*AVAILABLE DATA*:
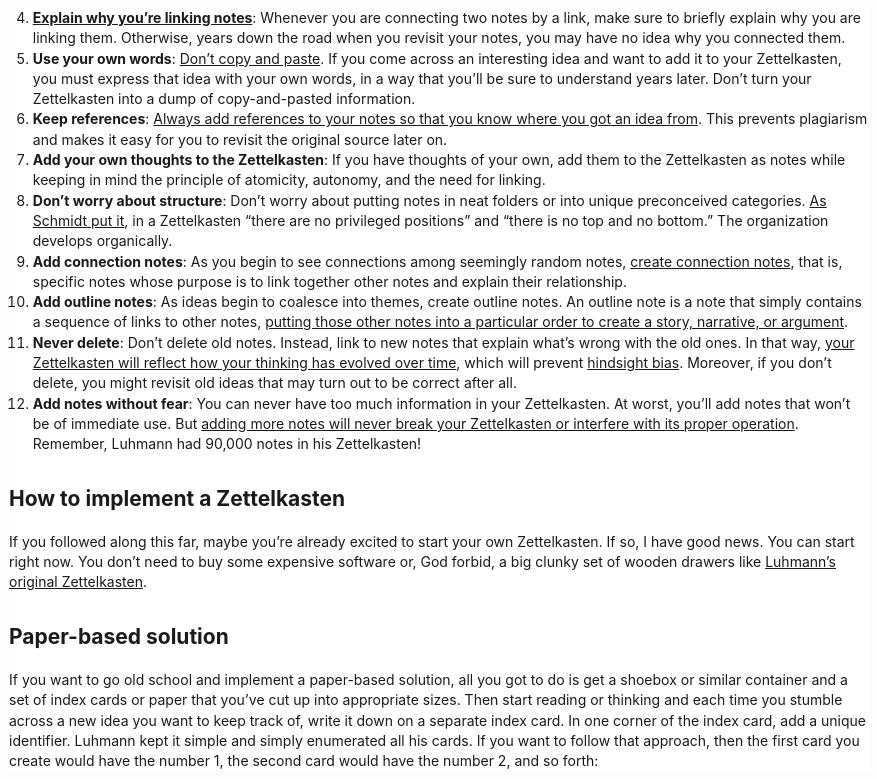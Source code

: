 4. [**Explain why you’re linking notes**](https://zettelkasten.de/posts/zettelkasten-antifragile/): Whenever you are connecting two notes by a link, make sure to briefly explain why you are linking them. Otherwise, years down the road when you revisit your notes, you may have no idea why you connected them.
5. **Use your own words**: [Don’t copy and paste](https://www.reddit.com/r/Zettelkasten/comments/b566a4/what%5Fis%5Fa%5Fzettelkasten/). If you come across an interesting idea and want to add it to your Zettelkasten, you must express that idea with your own words, in a way that you’ll be sure to understand years later. Don’t turn your Zettelkasten into a dump of copy-and-pasted information.
6. **Keep references**: [Always add references to your notes so that you know where you got an idea from](https://www.reddit.com/r/Zettelkasten/comments/b566a4/what%5Fis%5Fa%5Fzettelkasten/). This prevents plagiarism and makes it easy for you to revisit the original source later on.
7. **Add your own thoughts to the Zettelkasten**: If you have thoughts of your own, add them to the Zettelkasten as notes while keeping in mind the principle of atomicity, autonomy, and the need for linking.
8. **Don’t worry about structure**: Don’t worry about putting notes in neat folders or into unique preconceived categories. [As Schmidt put it](https://sociologica.unibo.it/article/view/8350/8270), in a Zettelkasten “there are no privileged positions” and “there is no top and no bottom.” The organization develops organically.
9. **Add connection notes**: As you begin to see connections among seemingly random notes, [create connection notes](https://omxi.se/2015-06-21-living-with-a-zettelkasten.html), that is, specific notes whose purpose is to link together other notes and explain their relationship.
10. **Add outline notes**: As ideas begin to coalesce into themes, create outline notes. An outline note is a note that simply contains a sequence of links to other notes, [putting those other notes into a particular order to create a story, narrative, or argument](https://omxi.se/2015-06-21-living-with-a-zettelkasten.html).
11. **Never delete**: Don’t delete old notes. Instead, link to new notes that explain what’s wrong with the old ones. In that way, [your Zettelkasten will reflect how your thinking has evolved over time](https://sociologica.unibo.it/article/view/8350/8270), which will prevent [hindsight bias](https://rationalwiki.org/wiki/Hindsight%5Fbias). Moreover, if you don’t delete, you might revisit old ideas that may turn out to be correct after all.
12. **Add notes without fear**: You can never have too much information in your Zettelkasten. At worst, you’ll add notes that won’t be of immediate use. But [adding more notes will never break your Zettelkasten or interfere with its proper operation](https://omxi.se/2015-06-21-living-with-a-zettelkasten.html). Remember, Luhmann had 90,000 notes in his Zettelkasten!

## How to implement a Zettelkasten

If you followed along this far, maybe you’re already excited to start your own Zettelkasten. If so, I have good news. You can start right now. You don’t need to buy some expensive software or, God forbid, a big clunky set of wooden drawers like [Luhmann’s original Zettelkasten](https://twitter.com/LuhmannArchiv/status/639734971842830336).

## Paper-based solution

If you want to go old school and implement a paper-based solution, all you got to do is get a shoebox or similar container and a set of index cards or paper that you’ve cut up into appropriate sizes. Then start reading or thinking and each time you stumble across a new idea you want to keep track of, write it down on a separate index card. In one corner of the index card, add a unique identifier. Luhmann kept it simple and simply enumerated all his cards. If you want to follow that approach, then the first card you create would have the number 1, the second card would have the number 2, and so forth:
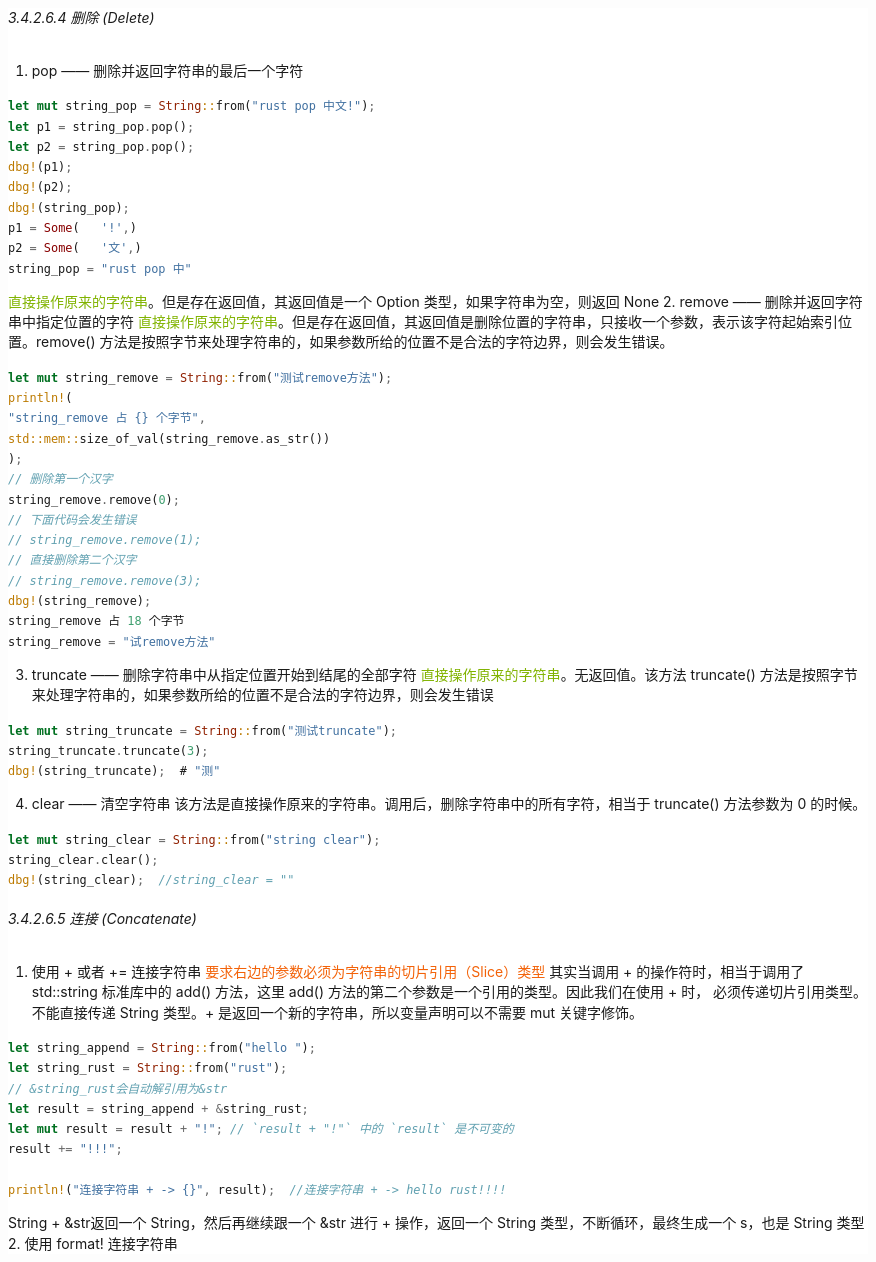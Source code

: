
 ```rust
```
###### 3.4.2.6.4 删除 (Delete)
1. pop —— 删除并返回字符串的最后一个字符
```rust
let mut string_pop = String::from("rust pop 中文!");
let p1 = string_pop.pop();
let p2 = string_pop.pop();
dbg!(p1);
dbg!(p2);
dbg!(string_pop);
p1 = Some(   '!',)
p2 = Some(   '文',)
string_pop = "rust pop 中"
```
<font color=#81B300>直接操作原来的字符串</font>。但是存在返回值，其返回值是一个 Option 类型，如果字符串为空，则返回 None
2. remove —— 删除并返回字符串中指定位置的字符
<font color=#81B300>直接操作原来的字符串</font>。但是存在返回值，其返回值是删除位置的字符串，只接收一个参数，表示该字符起始索引位置。remove() 方法是按照字节来处理字符串的，如果参数所给的位置不是合法的字符边界，则会发生错误。
```rust
let mut string_remove = String::from("测试remove方法");
println!(
"string_remove 占 {} 个字节",
std::mem::size_of_val(string_remove.as_str())
);
// 删除第一个汉字
string_remove.remove(0);
// 下面代码会发生错误
// string_remove.remove(1);
// 直接删除第二个汉字
// string_remove.remove(3);
dbg!(string_remove);
string_remove 占 18 个字节
string_remove = "试remove方法"
```
3. truncate —— 删除字符串中从指定位置开始到结尾的全部字符
<font color=#81B300>直接操作原来的字符串</font>。无返回值。该方法 truncate() 方法是按照字节来处理字符串的，如果参数所给的位置不是合法的字符边界，则会发生错误
```rust
let mut string_truncate = String::from("测试truncate");
string_truncate.truncate(3);
dbg!(string_truncate);  # "测"
```
4. clear —— 清空字符串
该方法是直接操作原来的字符串。调用后，删除字符串中的所有字符，相当于 truncate() 方法参数为 0 的时候。
```rust
let mut string_clear = String::from("string clear");
string_clear.clear();
dbg!(string_clear);  //string_clear = ""
```
###### 3.4.2.6.5 连接 (Concatenate)
1. 使用 + 或者 += 连接字符串
<font color=#F36208>要求右边的参数必须为字符串的切片引用（Slice）类型</font>
其实当调用 + 的操作符时，相当于调用了 std::string 标准库中的 add() 方法，这里 add() 方法的第二个参数是一个引用的类型。因此我们在使用 + 时， 必须传递切片引用类型。不能直接传递 String 类型。+ 是返回一个新的字符串，所以变量声明可以不需要 mut 关键字修饰。
```rust
let string_append = String::from("hello ");
let string_rust = String::from("rust");
// &string_rust会自动解引用为&str
let result = string_append + &string_rust;
let mut result = result + "!"; // `result + "!"` 中的 `result` 是不可变的
result += "!!!";

println!("连接字符串 + -> {}", result);  //连接字符串 + -> hello rust!!!!
```
String + &str返回一个 String，然后再继续跟一个 &str 进行 + 操作，返回一个 String 类型，不断循环，最终生成一个 s，也是 String 类型
2. 使用 format! 连接字符串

*AIM OF THE TASK*: The expected output is the exact run of lines from the first line of the material above through the line that contains "6. **Keep references**: [Always", minus any pictures.

*TASK OUTPUT*:
Source code

: 4. [**Explain why you’re linking notes**](https://zettelkasten.de/posts/zettelkasten-antifragile/): Whenever you are connecting two notes by a link, make sure to briefly explain why you are linking them. Otherwise, years down the road when you revisit your notes, you may have no idea why you connected them.
5. **Use your own words**: [Don’t copy and paste](https://www.reddit.com/r/Zettelkasten/comments/b566a4/what%5Fis%5Fa%5Fzettelkasten/). If you come across an interesting idea and want to add it to your Zettelkasten, you must express that idea with your own words, in a way that you’ll be sure to understand years later. Don’t turn your Zettelkasten into a dump of copy-and-pasted information.
6. **Keep references**: [Always add references to your notes so that you know where you got an idea from](https://www.reddit.com/r/Zettelkasten/comments/b566a4/what%5Fis%5Fa%5Fzettelkasten/). This prevents plagiarism and makes it easy for you to revisit the original source later on.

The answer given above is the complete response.